PhantomJS loaded up an HTML file written earlier in the pipeline. The HTML consisted of a big slug of JSON containing all the relevant data (which would vary from one run to another) and a bunch of scripts and templates (which were fixed for any given report type). The scripts built into the HTML file would chew up the JSON slug and build up the DOM required for the report. Then the PhantomJS script would identify all the images in the DOM and replace all of them with data URIs, strip out the JSON slug to prevent giving away more data than contained in the DOM, and strip out all of the templating JavaScript, leaving behind only the JavaScript needed for the interactive features, which was inlined.

We went with PrinceXML for PDF generation. I was briefly nervous because I saw people praising PhantomJS' pdf generation capabilities... but then I saw the people saying, "we used PhantomJS for pdf generation, we used wkhtmltopdf, then we just paid some money to get something that wouldn't produce weird output some of the time." CSS Paged Media Module FTW, y'all.


We used it a lot for full automation tests for the UI. It's nice being able to interface with a full-featured browser that can run javascript, etc. And take screenshots when things go wrong.


We have a complex matrix of layouts and styles an user can chose from and we need to test them across all browser to make sure any improvement doesn't mess with others.

It's way cheaper to launch a browser headless at all the resolution we need and grab screenshot to visually compare them at glance, instead of goin one by one at hand


>Are there people who earn money by getting it to automatically fill out forms, enter competitions etc?

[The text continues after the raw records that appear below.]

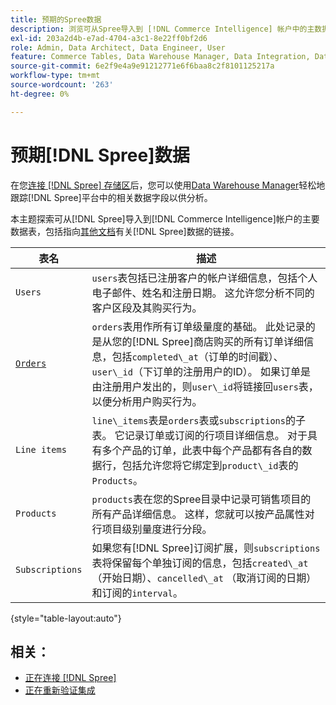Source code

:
 ```yaml
---
title: 预期的Spree数据
description: 浏览可从Spree导入到 [!DNL Commerce Intelligence] 帐户中的主数据表。
exl-id: 203a2d4b-e7ad-4704-a3c1-8e22ff0bf2d6
role: Admin, Data Architect, Data Engineer, User
feature: Commerce Tables, Data Warehouse Manager, Data Integration, Data Import/Export
source-git-commit: 6e2f9e4a9e91212771e6f6baa8c2f8101125217a
workflow-type: tm+mt
source-wordcount: '263'
ht-degree: 0%

---
```


# 预期[!DNL Spree]数据

在您[连接 [!DNL Spree] 存储区](../../../data-analyst/importing-data/integrations/spree.md)后，您可以使用[Data Warehouse Manager](../../data-warehouse-mgr/tour-dwm.md)轻松地跟踪[!DNL Spree]平台中的相关数据字段以供分析。

本主题探索可从[!DNL Spree]导入到[!DNL Commerce Intelligence]帐户的主要数据表，包括指向[其他文档](https://guides.spreecommerce.org/developer/addresses.html#address)有关[!DNL Spree]数据的链接。

| **表名** | **描述** |
|-----|-----|
| `Users` | `users`表包括已注册客户的帐户详细信息，包括个人电子邮件、姓名和注册日期。 这允许您分析不同的客户区段及其购买行为。 |
| [`Orders`](https://guides.spreecommerce.org/developer/orders.html#overview) | `orders`表用作所有订单级量度的基础。 此处记录的是从您的[!DNL Spree]商店购买的所有订单详细信息，包括`completed\_at`（订单的时间戳）、`user\_id`（下订单的注册用户的ID）。 如果订单是由注册用户发出的，则`user\_id`将链接回`users`表，以便分析用户购买行为。 |
| `Line items` | `line\_items`表是`orders`表或`subscriptions`的子表。 它记录订单或订阅的行项目详细信息。 对于具有多个产品的订单，此表中每个产品都有各自的数据行，包括允许您将它绑定到`product\_id`表的`Products`。 |
| `Products` | `products`表在您的Spree目录中记录可销售项目的所有产品详细信息。 这样，您就可以按产品属性对行项目级别量度进行分段。 |
| `Subscriptions` | 如果您有[!DNL Spree]订阅扩展，则`subscriptions`表将保留每个单独订阅的信息，包括`created\_at` （开始日期）、`cancelled\_at` （取消订阅的日期）和订阅的`interval`。 |

{style="table-layout:auto"}

## 相关：

* [正在连接 [!DNL Spree]](../integrations/spree.md)
* [正在重新验证集成](https://experienceleague.adobe.com/docs/commerce-knowledge-base/kb/how-to/mbi-reauthenticating-integrations.html?lang=zh-Hans)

Yes. Tiny ex. https://news.ycombinator.com/item?id=1165680


My favorite use is automated browser testing. Examples:

- in Ruby, poltergeist (https://github.com/teampoltergeist/poltergeist)

- in Elixir, hound (https://github.com/HashNuke/hound)

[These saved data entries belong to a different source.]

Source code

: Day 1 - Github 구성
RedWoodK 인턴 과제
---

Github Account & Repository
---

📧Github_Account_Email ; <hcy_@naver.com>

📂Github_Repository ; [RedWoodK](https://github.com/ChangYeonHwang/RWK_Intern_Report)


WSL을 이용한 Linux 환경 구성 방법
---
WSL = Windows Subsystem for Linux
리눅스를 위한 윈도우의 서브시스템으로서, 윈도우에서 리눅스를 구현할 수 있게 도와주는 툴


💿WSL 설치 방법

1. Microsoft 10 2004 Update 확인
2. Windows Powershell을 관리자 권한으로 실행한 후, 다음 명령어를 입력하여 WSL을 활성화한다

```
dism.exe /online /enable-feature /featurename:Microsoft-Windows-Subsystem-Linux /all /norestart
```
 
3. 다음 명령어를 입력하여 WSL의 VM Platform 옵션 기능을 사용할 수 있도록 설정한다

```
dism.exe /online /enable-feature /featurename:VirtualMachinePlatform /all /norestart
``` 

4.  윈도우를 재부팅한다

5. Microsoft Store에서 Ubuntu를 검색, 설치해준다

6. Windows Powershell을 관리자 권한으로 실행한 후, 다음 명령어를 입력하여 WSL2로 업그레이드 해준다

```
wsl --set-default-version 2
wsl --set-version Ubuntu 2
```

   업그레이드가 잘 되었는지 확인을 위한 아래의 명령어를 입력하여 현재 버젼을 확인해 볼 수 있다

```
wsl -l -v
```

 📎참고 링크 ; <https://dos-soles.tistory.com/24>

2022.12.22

We automate buying things on sites like Amazon.


Can you give me more details? Is it like some automated stock control system which orders from Amazon when stock is low?


I use it to automate turning webpages in pdf.


Automated tests.


As well as scraping more JS heavy stuff.


I have used them in the past to convert graphs and reports to JPGs and PDFs so that I can automatically email them to people in the company who are unable (or unwilling) to use a web page.

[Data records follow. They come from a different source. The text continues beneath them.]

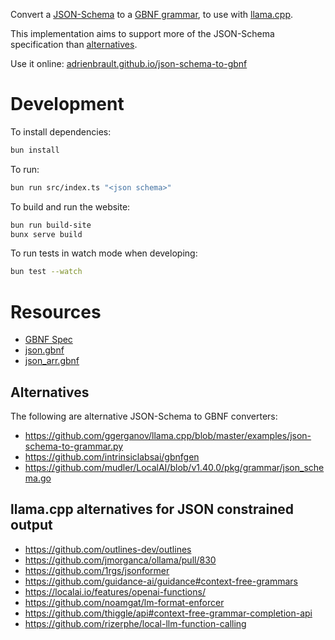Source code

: Convert a [JSON-Schema][json_schema] to a [GBNF grammar][gbnf_grammar], to use with [llama.cpp][llama.cpp_contrained_output].

This implementation aims to support more of the JSON-Schema specification than [alternatives](#alternatives).

Use it online: [adrienbrault.github.io/json-schema-to-gbnf][web_url]

# Development

To install dependencies:

```bash
bun install
```

To run:

```bash
bun run src/index.ts "<json schema>"
```

To build and run the website:

```bash
bun run build-site
bunx serve build
```

To run tests in watch mode when developing:

```bash
bun test --watch
```

# Resources

- [GBNF Spec][gbnf_grammar]
- [json.gbnf](https://github.com/ggerganov/llama.cpp/blob/master/grammars/json.gbnf)
- [json_arr.gbnf](https://github.com/ggerganov/llama.cpp/blob/master/grammars/json_arr.gbnf)

## Alternatives

The following are alternative JSON-Schema to GBNF converters:

- https://github.com/ggerganov/llama.cpp/blob/master/examples/json-schema-to-grammar.py
- https://github.com/intrinsiclabsai/gbnfgen
- https://github.com/mudler/LocalAI/blob/v1.40.0/pkg/grammar/json_schema.go

## llama.cpp alternatives for JSON constrained output

- https://github.com/outlines-dev/outlines
- https://github.com/jmorganca/ollama/pull/830
- https://github.com/1rgs/jsonformer
- https://github.com/guidance-ai/guidance#context-free-grammars
- https://localai.io/features/openai-functions/
- https://github.com/noamgat/lm-format-enforcer
- https://github.com/thiggle/api#context-free-grammar-completion-api
- https://github.com/rizerphe/local-llm-function-calling

[json_schema]: https://json-schema.org
[gbnf_grammar]: https://github.com/ggerganov/llama.cpp/blob/master/grammars/README.md
[llama.cpp_contrained_output]: https://github.com/ggerganov/llama.cpp#constrained-output-with-grammars
[web_url]: https://adrienbrault.github.io/json-schema-to-gbnf/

Server side rendering, testing, automation just to name a few.


Automated browser testing on a CI server that doesn't have a gui.


automated testing and web-scraping mostly.


[flagged]


We detached this flagged subthread from https://news.ycombinator.com/item?id=14107283.


Missing the forest for the binary trees


Yeah, I had the same thought. Just because you have a ton of experience that suggests you'd be good at doing a job doesn't mean a tech company would do something silly like hire you for that job.


Furthermore, you may simply be uninterested in the sort of tasks google might give you.


Like inverting binary trees


I want to say it'd never come up (because it's never come up for me) but I just remembered Google is a search engine.

It may very well be that they have inverted binary trees on every desk.

--

Yes... I am aware inverted indexes are not binary trees.


I am about to ask the same question. LOL


How does this news fit in with Selenium?


Selenium won't really be impacted, as it's higher-level than PhantomJS.

This is also a great example of why it's smart to use Selenium or something like it for scripting the tests. You can easily swap out for another backend in Selenium, but if you wrote tests in pure PhantomJS, you're now stuck with a codebase that depends on unmaintained software.


You'll use Headless Chrome instead of PhantomJS as your driver.


That sucks for any scraping use case. I have to imagine google has built in some way to detect headless browser mode serverside, even if only they can access it.


i use phantomjs with the chrome webdriver, or whatever it may be called, already, all the time.

if they wanted to do that, theyd already do it. this change doesnt seem to be all that big.